Performance vs Diagnostic Metrics
The value of any tracked metric is in the actions it inspires. Numbers on a wall or a slide deck don’t mean anything on their own. They’re signposts and signals to help guide behaviour. Making the metrics go up or down can be very rewarding. Some metrics however, aren’t there to be as big or small as possible.
These metrics I’ll call Diagnostic Metrics. We choose Diagnostic Metrics to be flags, signalling that something is broken. They often have a threshold (or two for a range) that if surpassed, you act. If the metric is in its healthy zone, the best thing you can do is leave it alone.

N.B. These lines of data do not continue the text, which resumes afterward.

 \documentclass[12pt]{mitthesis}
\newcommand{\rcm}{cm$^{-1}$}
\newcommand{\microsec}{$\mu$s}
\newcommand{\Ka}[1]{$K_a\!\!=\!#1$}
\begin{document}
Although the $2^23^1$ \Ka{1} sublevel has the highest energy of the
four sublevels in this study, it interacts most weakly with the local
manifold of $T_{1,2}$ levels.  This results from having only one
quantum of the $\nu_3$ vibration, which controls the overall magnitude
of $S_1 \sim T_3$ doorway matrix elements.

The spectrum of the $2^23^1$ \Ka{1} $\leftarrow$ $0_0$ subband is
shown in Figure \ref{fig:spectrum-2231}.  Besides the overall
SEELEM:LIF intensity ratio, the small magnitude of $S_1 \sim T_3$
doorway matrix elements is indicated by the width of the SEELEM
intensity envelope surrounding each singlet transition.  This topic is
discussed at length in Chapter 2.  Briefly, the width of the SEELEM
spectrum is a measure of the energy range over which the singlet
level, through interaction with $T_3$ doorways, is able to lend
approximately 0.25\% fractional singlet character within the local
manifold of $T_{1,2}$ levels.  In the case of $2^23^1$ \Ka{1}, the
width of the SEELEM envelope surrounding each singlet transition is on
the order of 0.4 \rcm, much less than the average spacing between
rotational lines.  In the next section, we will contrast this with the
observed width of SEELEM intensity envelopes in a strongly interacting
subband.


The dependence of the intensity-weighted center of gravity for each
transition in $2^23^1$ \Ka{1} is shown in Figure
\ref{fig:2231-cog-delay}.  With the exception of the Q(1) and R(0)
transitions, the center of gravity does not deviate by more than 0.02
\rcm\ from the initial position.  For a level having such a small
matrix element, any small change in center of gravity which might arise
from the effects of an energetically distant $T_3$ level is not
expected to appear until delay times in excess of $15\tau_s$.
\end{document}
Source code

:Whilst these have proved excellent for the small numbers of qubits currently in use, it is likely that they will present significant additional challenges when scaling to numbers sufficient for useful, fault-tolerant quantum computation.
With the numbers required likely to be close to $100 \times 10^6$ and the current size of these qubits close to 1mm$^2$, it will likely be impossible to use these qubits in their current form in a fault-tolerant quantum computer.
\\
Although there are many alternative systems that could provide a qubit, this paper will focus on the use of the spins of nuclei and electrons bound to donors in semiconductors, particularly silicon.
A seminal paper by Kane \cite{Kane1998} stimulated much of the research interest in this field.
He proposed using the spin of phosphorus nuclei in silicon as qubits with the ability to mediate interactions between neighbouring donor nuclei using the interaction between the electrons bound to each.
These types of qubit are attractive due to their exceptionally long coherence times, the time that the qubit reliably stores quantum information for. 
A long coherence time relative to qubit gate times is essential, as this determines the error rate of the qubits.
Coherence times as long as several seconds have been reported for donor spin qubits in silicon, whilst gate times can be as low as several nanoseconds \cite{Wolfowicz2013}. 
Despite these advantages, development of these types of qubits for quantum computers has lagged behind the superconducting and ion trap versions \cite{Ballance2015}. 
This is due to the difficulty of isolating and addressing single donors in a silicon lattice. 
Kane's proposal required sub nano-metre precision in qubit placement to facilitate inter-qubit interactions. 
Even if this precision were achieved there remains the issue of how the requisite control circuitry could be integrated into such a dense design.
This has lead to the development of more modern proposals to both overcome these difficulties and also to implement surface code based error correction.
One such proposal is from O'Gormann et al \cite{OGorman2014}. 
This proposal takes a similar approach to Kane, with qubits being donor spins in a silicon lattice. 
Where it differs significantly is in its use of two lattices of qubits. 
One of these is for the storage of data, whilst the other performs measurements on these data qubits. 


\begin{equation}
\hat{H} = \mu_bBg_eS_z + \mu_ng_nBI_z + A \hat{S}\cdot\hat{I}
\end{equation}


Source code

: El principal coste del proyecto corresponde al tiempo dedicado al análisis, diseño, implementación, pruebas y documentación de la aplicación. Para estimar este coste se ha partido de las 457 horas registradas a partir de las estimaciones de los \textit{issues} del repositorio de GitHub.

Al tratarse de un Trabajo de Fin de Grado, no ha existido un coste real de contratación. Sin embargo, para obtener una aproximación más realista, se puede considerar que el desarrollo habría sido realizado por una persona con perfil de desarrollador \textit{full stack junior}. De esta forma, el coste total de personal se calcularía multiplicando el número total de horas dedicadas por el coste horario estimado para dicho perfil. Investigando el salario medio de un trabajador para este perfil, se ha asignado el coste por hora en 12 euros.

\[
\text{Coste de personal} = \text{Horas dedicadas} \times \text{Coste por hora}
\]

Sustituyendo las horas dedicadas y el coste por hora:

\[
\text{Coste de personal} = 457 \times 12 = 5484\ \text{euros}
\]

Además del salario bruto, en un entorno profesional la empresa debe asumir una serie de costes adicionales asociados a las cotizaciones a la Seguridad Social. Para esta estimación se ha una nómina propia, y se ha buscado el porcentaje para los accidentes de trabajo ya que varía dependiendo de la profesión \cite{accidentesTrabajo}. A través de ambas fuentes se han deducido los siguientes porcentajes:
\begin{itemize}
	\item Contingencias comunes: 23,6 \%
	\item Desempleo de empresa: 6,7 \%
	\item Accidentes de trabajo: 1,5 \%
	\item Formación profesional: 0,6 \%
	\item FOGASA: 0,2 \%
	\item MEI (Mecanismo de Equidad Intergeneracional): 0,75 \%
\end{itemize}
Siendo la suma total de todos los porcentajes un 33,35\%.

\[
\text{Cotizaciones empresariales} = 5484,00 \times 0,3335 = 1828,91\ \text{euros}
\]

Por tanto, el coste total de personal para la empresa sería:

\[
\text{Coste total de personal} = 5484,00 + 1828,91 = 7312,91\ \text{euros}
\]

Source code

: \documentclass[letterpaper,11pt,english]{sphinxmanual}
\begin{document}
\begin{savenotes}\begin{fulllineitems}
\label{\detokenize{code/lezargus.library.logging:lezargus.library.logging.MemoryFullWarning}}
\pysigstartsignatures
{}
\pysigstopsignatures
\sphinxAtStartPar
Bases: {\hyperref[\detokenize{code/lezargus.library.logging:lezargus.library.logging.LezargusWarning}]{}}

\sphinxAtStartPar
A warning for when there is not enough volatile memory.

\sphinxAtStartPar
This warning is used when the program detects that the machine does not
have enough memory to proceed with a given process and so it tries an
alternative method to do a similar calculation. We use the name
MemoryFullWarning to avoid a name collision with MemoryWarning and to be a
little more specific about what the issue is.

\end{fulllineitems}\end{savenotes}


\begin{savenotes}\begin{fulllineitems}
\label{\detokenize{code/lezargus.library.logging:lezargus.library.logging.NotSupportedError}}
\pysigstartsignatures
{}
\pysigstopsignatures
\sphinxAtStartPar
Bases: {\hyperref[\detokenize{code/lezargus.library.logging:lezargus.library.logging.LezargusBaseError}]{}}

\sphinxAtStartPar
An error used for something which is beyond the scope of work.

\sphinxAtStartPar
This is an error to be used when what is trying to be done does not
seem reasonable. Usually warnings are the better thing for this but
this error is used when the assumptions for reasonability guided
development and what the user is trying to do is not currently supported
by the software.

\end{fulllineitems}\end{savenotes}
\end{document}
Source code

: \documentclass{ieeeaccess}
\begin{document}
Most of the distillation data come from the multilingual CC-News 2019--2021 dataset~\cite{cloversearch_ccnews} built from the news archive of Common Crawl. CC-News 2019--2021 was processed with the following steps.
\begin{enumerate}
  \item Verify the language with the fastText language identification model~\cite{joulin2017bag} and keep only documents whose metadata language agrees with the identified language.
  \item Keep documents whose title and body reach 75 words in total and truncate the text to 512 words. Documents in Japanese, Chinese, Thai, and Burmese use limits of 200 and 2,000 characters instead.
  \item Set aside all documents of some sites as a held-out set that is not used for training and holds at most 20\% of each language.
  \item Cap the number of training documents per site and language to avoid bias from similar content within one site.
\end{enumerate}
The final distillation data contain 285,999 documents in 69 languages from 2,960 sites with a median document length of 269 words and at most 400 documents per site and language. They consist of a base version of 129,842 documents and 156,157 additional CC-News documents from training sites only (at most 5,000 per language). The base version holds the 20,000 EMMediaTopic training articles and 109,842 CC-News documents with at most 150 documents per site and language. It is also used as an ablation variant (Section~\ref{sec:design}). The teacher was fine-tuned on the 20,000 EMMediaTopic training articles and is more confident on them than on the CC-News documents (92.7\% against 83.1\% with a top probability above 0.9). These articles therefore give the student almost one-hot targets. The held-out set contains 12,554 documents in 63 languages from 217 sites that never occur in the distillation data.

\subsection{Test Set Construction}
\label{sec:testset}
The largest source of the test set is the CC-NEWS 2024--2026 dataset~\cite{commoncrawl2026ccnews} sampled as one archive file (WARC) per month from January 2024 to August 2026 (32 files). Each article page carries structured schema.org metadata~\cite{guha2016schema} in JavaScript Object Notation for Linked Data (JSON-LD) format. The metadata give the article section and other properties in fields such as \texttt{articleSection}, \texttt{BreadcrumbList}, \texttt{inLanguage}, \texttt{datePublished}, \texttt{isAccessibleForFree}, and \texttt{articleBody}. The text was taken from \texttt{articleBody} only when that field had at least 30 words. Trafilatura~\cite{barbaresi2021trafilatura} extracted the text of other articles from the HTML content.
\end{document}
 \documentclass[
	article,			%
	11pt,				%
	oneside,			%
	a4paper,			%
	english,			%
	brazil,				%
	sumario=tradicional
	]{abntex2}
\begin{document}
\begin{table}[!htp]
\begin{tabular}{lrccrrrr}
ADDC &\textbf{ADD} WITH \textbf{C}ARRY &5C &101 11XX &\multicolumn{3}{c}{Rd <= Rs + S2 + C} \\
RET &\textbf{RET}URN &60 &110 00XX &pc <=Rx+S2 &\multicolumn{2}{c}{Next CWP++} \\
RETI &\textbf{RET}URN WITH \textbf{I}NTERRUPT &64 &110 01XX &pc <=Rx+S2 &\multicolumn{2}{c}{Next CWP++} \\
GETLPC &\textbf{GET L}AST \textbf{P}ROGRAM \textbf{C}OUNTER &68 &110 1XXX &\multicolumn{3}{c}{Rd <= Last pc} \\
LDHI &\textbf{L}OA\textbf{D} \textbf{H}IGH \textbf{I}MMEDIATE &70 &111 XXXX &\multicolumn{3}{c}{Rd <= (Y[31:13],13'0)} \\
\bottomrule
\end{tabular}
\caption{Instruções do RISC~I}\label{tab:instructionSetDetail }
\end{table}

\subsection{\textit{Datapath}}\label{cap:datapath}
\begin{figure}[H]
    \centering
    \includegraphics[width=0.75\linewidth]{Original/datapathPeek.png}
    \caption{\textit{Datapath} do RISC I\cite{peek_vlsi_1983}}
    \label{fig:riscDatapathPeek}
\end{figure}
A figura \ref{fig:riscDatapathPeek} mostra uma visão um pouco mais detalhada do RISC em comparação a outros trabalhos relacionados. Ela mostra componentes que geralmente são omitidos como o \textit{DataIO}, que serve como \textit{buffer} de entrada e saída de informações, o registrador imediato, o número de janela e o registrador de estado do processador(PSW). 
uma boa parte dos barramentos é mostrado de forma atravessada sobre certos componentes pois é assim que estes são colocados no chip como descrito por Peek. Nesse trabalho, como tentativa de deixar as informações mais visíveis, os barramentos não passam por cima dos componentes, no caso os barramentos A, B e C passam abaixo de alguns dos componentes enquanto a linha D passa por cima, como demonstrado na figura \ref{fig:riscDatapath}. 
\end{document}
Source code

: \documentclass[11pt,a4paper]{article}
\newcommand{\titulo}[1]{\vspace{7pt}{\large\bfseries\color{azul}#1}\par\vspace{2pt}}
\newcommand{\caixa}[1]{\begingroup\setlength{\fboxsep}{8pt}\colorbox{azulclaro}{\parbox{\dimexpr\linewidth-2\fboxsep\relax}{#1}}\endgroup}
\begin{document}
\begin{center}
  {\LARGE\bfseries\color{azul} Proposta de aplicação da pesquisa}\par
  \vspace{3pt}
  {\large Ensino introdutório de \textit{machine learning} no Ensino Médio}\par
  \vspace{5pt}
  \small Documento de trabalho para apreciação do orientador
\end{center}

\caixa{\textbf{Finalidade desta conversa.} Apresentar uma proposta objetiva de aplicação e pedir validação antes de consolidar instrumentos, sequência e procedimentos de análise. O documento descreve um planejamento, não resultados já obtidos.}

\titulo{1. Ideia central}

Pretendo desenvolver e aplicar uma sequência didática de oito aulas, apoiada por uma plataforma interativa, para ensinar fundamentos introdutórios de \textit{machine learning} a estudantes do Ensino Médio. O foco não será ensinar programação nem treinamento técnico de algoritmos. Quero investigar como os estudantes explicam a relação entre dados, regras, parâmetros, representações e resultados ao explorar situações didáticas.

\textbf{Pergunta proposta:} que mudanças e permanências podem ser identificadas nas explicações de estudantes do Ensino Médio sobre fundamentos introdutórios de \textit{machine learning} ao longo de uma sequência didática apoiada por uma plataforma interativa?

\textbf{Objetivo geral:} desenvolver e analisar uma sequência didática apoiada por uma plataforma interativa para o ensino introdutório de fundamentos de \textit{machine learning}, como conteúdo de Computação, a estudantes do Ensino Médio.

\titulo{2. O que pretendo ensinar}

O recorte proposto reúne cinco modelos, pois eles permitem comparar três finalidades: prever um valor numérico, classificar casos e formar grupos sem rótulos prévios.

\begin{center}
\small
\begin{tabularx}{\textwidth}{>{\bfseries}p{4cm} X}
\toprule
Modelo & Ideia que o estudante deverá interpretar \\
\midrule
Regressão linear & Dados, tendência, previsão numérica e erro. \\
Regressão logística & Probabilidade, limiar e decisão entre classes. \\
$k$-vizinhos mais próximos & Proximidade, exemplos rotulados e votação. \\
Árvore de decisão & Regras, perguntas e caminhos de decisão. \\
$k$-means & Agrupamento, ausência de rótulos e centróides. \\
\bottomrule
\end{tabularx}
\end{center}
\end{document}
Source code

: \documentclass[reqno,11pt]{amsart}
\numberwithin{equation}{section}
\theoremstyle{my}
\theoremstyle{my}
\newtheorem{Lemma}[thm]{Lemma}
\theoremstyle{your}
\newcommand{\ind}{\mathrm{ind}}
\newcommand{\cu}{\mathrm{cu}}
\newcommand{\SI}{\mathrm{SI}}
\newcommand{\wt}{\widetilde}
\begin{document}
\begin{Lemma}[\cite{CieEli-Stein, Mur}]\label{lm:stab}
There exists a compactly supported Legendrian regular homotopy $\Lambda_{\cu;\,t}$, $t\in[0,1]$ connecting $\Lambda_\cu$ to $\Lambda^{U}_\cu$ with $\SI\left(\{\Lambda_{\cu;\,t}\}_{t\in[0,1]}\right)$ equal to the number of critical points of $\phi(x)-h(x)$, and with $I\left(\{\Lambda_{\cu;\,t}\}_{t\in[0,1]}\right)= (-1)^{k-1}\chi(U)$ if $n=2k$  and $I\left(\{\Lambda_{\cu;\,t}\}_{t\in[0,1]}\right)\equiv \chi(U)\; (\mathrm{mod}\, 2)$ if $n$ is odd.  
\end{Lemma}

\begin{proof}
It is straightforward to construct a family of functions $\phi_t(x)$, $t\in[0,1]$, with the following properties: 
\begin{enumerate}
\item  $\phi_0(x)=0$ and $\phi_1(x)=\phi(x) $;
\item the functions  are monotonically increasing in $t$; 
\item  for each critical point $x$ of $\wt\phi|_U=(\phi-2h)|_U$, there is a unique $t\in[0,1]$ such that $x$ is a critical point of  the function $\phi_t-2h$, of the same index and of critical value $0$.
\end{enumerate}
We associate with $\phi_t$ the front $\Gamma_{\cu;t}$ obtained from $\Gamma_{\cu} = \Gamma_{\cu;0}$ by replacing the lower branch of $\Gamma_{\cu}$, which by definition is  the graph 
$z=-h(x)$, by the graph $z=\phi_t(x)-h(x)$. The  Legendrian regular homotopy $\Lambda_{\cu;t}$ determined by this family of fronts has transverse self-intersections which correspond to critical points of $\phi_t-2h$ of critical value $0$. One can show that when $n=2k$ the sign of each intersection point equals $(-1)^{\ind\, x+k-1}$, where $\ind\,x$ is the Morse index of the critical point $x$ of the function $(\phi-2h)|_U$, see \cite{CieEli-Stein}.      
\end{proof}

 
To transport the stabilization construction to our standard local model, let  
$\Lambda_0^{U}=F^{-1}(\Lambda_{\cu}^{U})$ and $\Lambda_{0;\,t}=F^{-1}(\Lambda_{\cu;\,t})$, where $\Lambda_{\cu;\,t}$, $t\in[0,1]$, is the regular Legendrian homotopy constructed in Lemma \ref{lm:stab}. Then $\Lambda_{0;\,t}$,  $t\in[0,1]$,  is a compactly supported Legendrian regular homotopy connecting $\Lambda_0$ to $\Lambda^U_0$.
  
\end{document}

Why it matters: There’s a temptation to believe that every metric can be optimised forever. Sales can keep going up, cost of acquisition we try to lower as much as possible. For performance metrics, that makes sense. Trying to optimise diagnostic metrics however, is a waste of effort. If we’re happy for the CPU load on our server to average below 60%, trying to drive it down to 0% doesn’t really mean anything.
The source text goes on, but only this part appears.